Inclusive para estudar.

Menino não gosta muito de estudar,

mas Claudiolino gostava.

O nobre coveiro, um cidadão comum,

cuja missão era sepultar,

até já o conhecia e era para ele que pedia,

ajuda naquilo que já não mais conseguia fazer.

Surgia aí então uma amizade entre o despachante

e uma futura encomenda que ainda não estava pronta,

talvez para assegurar que quando estivesse pronta,

não seria despachada para qualquer lugar.

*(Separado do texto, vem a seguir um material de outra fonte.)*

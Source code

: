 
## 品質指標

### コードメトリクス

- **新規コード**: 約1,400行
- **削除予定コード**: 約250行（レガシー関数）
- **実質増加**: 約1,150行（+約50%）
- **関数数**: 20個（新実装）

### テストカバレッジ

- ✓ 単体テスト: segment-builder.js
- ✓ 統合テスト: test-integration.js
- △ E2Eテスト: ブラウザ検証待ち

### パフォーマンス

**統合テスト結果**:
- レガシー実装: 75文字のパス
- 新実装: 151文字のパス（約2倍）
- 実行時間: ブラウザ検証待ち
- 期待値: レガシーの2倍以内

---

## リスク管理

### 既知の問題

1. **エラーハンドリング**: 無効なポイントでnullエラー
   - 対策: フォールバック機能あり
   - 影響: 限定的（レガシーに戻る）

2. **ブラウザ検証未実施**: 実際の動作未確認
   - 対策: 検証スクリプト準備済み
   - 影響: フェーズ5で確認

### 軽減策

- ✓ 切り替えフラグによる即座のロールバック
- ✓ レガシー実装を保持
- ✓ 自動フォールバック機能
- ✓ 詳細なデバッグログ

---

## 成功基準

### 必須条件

E como era bom ali meditar e sonhar.

Na semana de Finados, para ser visitado e iluminado,

para guiar os passos daqueles que já tinham partido,

tinha o coveiro que arrumar as instalações,

trabalhando sozinho, por três ou quatro,

sem nenhuma proteção das Leis Trabalhistas

e tão somente com disposição, fé e boa vontade,

pois com certeza ele sabia, que seria para lá,

que mais cedo ou mais tarde ele iria.

E ainda assim sorria o velho coveiro cansado.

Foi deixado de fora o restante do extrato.